3. If prebaking (or blind-baking) the crust, line the shell with foil and fill with pie weights. Bake in a 400-degree oven for 20 minutes, then remove the weights and foil, prick the sides and bottom several times with a fork and continue baking until the bottom of the crust is dry and lightly colored, 5 to 10 minutes more.
Double crust
3 cups (12.75 ounces) flour
11/2 teaspoons salt
1 tablespoon plus 1 teaspoon sugar
1/4 cup plus 2 tablespoons cold shortening, cut into 1/2-inch cubes
1/2 cup plus 2 tablespoons (1 1/4 sticks) cold butter, cut into 1/2-inch cubes
1 tablespoon cider vinegar
6 to 8 tablespoons ice water, more if needed
Filling
1 egg or egg white, for an egg wash, as desired
Sugar, for sprinkling, if desired
1. To make the dough using a food processor, pulse together the flour, salt and sugar until thoroughly combined. Add the shortening and pulse until incorporated (the dough will look like moist sand). Add the butter and pulse just until the butter is reduced to small, pea-sized pieces. Sprinkle the vinegar and water over the mixture, and pulse once or twice until incorporated. Remove the crumbly mixture to a large bowl and gently press the mixture together with a large spoon, rubber spatula or the palm of your hand just until it comes together to form a dough. Mold the dough into a disc roughly 6 inches in diameter. Cover the disc tightly with plastic wrap and refrigerate at least 2 hours, preferably overnight.

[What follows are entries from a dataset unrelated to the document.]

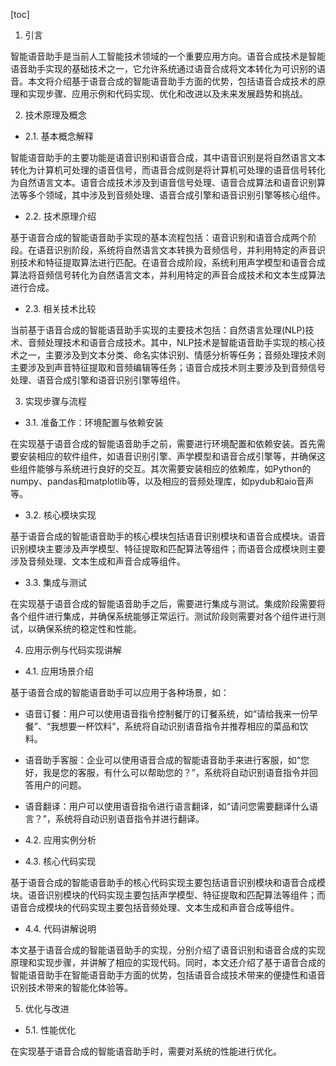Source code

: 
[toc]                    
                
                
1. 引言

智能语音助手是当前人工智能技术领域的一个重要应用方向。语音合成技术是智能语音助手实现的基础技术之一，它允许系统通过语音合成将文本转化为可识别的语音。本文将介绍基于语音合成的智能语音助手方面的优势，包括语音合成技术的原理和实现步骤、应用示例和代码实现、优化和改进以及未来发展趋势和挑战。

2. 技术原理及概念

- 2.1. 基本概念解释

智能语音助手的主要功能是语音识别和语音合成，其中语音识别是将自然语言文本转化为计算机可处理的语音信号，而语音合成则是将计算机可处理的语音信号转化为自然语言文本。语音合成技术涉及到语音信号处理、语音合成算法和语音识别算法等多个领域，其中涉及到音频处理、语音合成引擎和语音识别引擎等核心组件。

- 2.2. 技术原理介绍

基于语音合成的智能语音助手实现的基本流程包括：语音识别和语音合成两个阶段。在语音识别阶段，系统将自然语言文本转换为音频信号，并利用特定的声音识别技术和特征提取算法进行匹配。在语音合成阶段，系统利用声学模型和语音合成算法将音频信号转化为自然语言文本，并利用特定的声音合成技术和文本生成算法进行合成。

- 2.3. 相关技术比较

当前基于语音合成的智能语音助手实现的主要技术包括：自然语言处理(NLP)技术、音频处理技术和语音合成技术。其中，NLP技术是智能语音助手实现的核心技术之一，主要涉及到文本分类、命名实体识别、情感分析等任务；音频处理技术则主要涉及到声音特征提取和音频编辑等任务；语音合成技术则主要涉及到音频信号处理、语音合成引擎和语音识别引擎等组件。

3. 实现步骤与流程

- 3.1. 准备工作：环境配置与依赖安装

在实现基于语音合成的智能语音助手之前，需要进行环境配置和依赖安装。首先需要安装相应的软件组件，如语音识别引擎、声学模型和语音合成引擎等，并确保这些组件能够与系统进行良好的交互。其次需要安装相应的依赖库，如Python的numpy、pandas和matplotlib等，以及相应的音频处理库，如pydub和aio音声等。

- 3.2. 核心模块实现

基于语音合成的智能语音助手的核心模块包括语音识别模块和语音合成模块。语音识别模块主要涉及声学模型、特征提取和匹配算法等组件；而语音合成模块则主要涉及音频处理、文本生成和声音合成等组件。

- 3.3. 集成与测试

在实现基于语音合成的智能语音助手之后，需要进行集成与测试。集成阶段需要将各个组件进行集成，并确保系统能够正常运行。测试阶段则需要对各个组件进行测试，以确保系统的稳定性和性能。

4. 应用示例与代码实现讲解

- 4.1. 应用场景介绍

基于语音合成的智能语音助手可以应用于各种场景，如：

- 语音订餐：用户可以使用语音指令控制餐厅的订餐系统，如“请给我来一份早餐”、“我想要一杯饮料”，系统将自动识别语音指令并推荐相应的菜品和饮料。
- 语音助手客服：企业可以使用语音合成的智能语音助手来进行客服，如“您好，我是您的客服，有什么可以帮助您的？”，系统将自动识别语音指令并回答用户的问题。
- 语音翻译：用户可以使用语音指令进行语言翻译，如“请问您需要翻译什么语言？”，系统将自动识别语音指令并进行翻译。

- 4.2. 应用实例分析

- 4.3. 核心代码实现

基于语音合成的智能语音助手的核心代码实现主要包括语音识别模块和语音合成模块。语音识别模块的代码实现主要包括声学模型、特征提取和匹配算法等组件；而语音合成模块的代码实现主要包括音频处理、文本生成和声音合成等组件。

- 4.4. 代码讲解说明

本文基于语音合成的智能语音助手的实现，分别介绍了语音识别和语音合成的实现原理和实现步骤，并讲解了相应的实现代码。同时，本文还介绍了基于语音合成的智能语音助手在智能语音助手方面的优势，包括语音合成技术带来的便捷性和语音识别技术带来的智能化体验等。

5. 优化与改进

- 5.1. 性能优化

在实现基于语音合成的智能语音助手时，需要对系统的性能进行优化。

To make the dough by hand, whisk together the flour, salt and sugar in a large bowl. Add the shortening and incorporate using a pastry cutter or fork (the dough will look like moist sand). Cut in the butter just until it is reduced to small, pea-sized pieces. Sprinkle the vinegar and water over the mixture, and stir together just until incorporated. Gently press the crumbly mixture together with a large spoon, rubber spatula or the palm of your hand just until it comes together to form a dough. Mold the dough into a disc roughly 6 inches in diameter. Cover the disc tightly with plastic wrap and refrigerate at least 2 hours, preferably overnight.
2. Halve the dough, keeping the second half refrigerated as you work on the first half.
3. On a lightly floured surface, roll half of the dough out into a round roughly 13 to 14 inches in diameter. Place in a 9- to 10-inch baking dish, trimming any excess so the edge of the crust meets the edge of the pan. (One trick I use is to roll out the dough onto well-floured parchment or wax paper, invert and center the pie dish over the dough and then flip the dough into the dish.)
4. Fill the pie as desired and brush the edge of the crust with the egg wash or water, then refrigerate the pie as you roll out the second dough half.
5. Roll the second dough half as you did the first. Remove the pie from the refrigerator, and center the top half over the filling. Press the top crust along the egg wash-brushed edge of the bottom crust to seal, then trim the excess top crust so that it extends from the edge of the pie plate by one-half inch. Fold this edge and tuck it under the bottom crust to seal the crust completely. Crimp the edges as desired. Brush the top crust with the egg wash, and sprinkle over sugar if desired. Slit the top crust to create vents for the filling as it bakes.
6. Refrigerate the formed shell for 20 to 30 minutes before baking.